_WORK REQUEST_.
Return the lines below that contain "with".

Source texts of formatted documents:
********
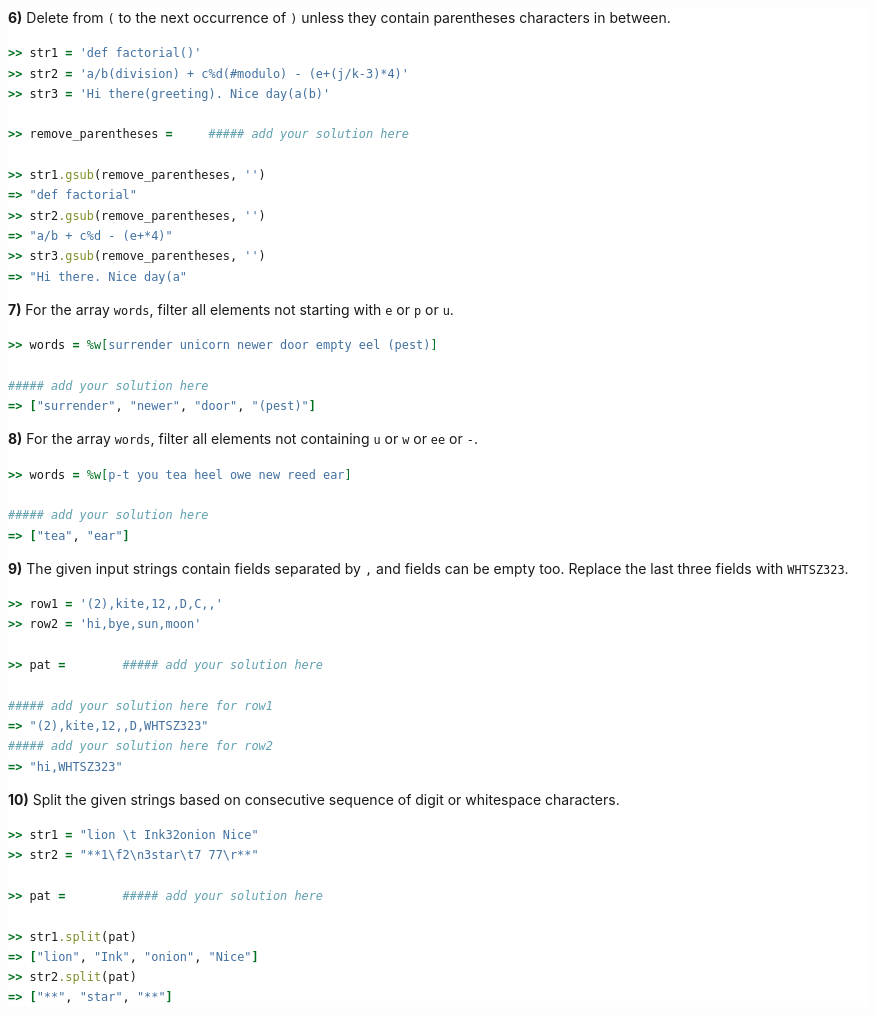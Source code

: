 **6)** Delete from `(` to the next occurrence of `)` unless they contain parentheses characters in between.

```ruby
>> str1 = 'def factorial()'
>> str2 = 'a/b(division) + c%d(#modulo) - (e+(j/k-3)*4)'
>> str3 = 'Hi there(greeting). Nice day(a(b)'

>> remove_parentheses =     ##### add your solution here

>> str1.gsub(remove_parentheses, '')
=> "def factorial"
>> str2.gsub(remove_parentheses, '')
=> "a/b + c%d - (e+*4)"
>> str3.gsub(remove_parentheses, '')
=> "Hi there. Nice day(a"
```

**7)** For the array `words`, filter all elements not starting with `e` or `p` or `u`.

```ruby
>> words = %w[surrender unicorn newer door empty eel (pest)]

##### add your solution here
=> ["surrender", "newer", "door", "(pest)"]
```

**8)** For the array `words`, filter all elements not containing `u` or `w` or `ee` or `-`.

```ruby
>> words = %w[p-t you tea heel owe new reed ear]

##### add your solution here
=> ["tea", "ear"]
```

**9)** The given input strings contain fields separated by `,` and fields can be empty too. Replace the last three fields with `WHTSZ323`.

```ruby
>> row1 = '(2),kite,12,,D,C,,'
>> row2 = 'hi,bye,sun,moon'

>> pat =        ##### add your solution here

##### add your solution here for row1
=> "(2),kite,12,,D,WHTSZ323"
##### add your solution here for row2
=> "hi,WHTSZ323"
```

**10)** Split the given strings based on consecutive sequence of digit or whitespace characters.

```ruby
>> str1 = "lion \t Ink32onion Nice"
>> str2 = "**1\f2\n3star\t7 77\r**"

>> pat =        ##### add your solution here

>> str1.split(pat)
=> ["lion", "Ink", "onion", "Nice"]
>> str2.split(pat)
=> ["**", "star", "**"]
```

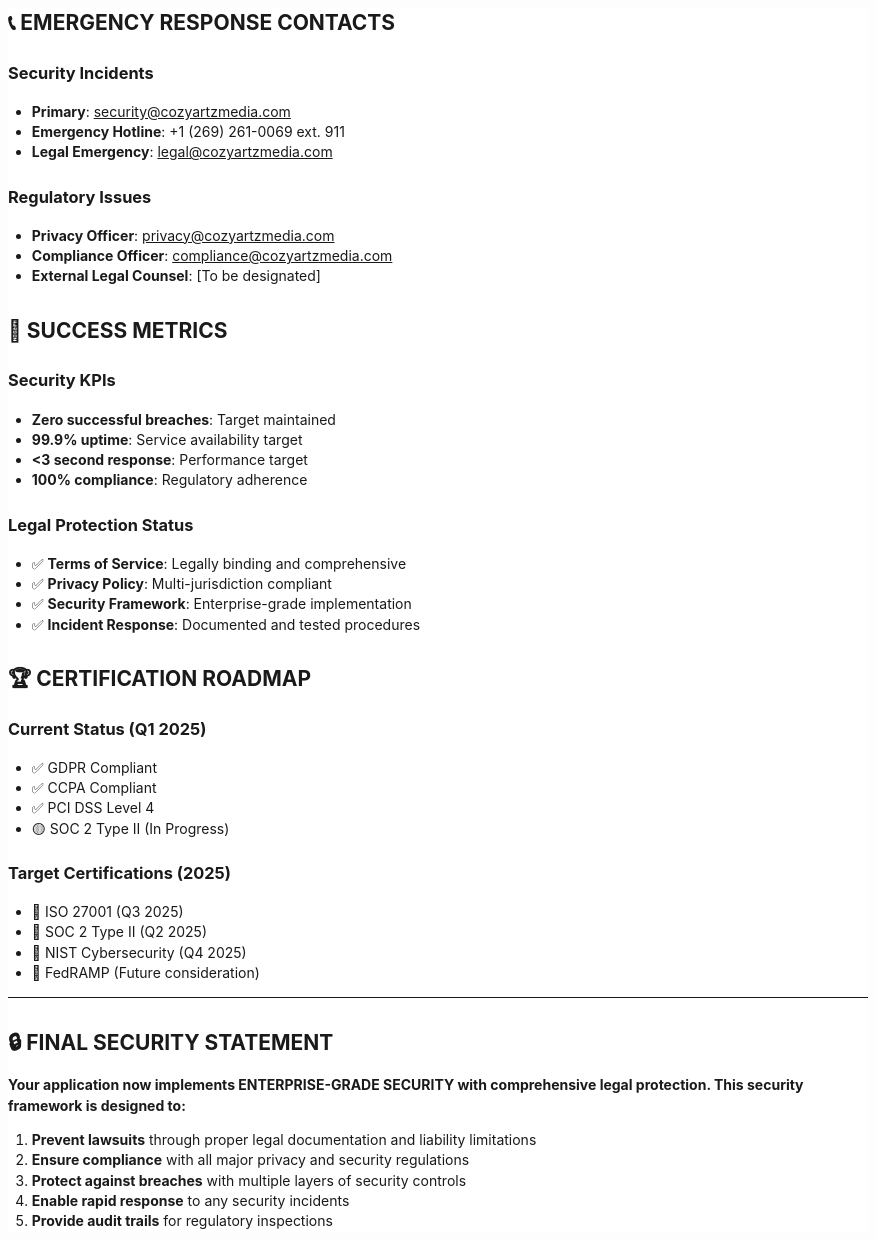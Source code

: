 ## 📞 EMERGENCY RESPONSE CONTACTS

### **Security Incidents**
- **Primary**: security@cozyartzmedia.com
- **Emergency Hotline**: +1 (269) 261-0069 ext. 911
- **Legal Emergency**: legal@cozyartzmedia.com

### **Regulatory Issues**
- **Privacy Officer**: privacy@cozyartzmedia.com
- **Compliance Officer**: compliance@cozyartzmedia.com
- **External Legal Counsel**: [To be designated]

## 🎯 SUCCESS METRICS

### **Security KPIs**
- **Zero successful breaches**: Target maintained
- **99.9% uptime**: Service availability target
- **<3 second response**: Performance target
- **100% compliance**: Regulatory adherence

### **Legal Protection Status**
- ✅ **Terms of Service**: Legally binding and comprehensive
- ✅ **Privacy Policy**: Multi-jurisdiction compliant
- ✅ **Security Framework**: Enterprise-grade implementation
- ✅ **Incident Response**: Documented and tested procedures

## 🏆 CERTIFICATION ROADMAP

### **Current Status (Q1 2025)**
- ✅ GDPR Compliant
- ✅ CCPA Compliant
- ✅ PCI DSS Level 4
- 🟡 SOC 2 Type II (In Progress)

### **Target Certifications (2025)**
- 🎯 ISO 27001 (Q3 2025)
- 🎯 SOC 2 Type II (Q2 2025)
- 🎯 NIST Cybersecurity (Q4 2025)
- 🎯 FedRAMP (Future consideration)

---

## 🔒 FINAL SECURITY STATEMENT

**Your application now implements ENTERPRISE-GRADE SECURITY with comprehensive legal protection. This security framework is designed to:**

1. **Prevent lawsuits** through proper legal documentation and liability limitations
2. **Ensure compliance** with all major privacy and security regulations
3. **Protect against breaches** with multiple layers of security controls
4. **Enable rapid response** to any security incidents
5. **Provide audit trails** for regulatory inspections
********
_ANSWER BELOW_.
**7)** For the array `words`, filter all elements not starting with `e` or `p` or `u`.
**9)** The given input strings contain fields separated by `,` and fields can be empty too. Replace the last three fields with `WHTSZ323`.
**Your application now implements ENTERPRISE-GRADE SECURITY with comprehensive legal protection. This security framework is designed to:**
2. **Ensure compliance** with all major privacy and security regulations
3. **Protect against breaches** with multiple layers of security controls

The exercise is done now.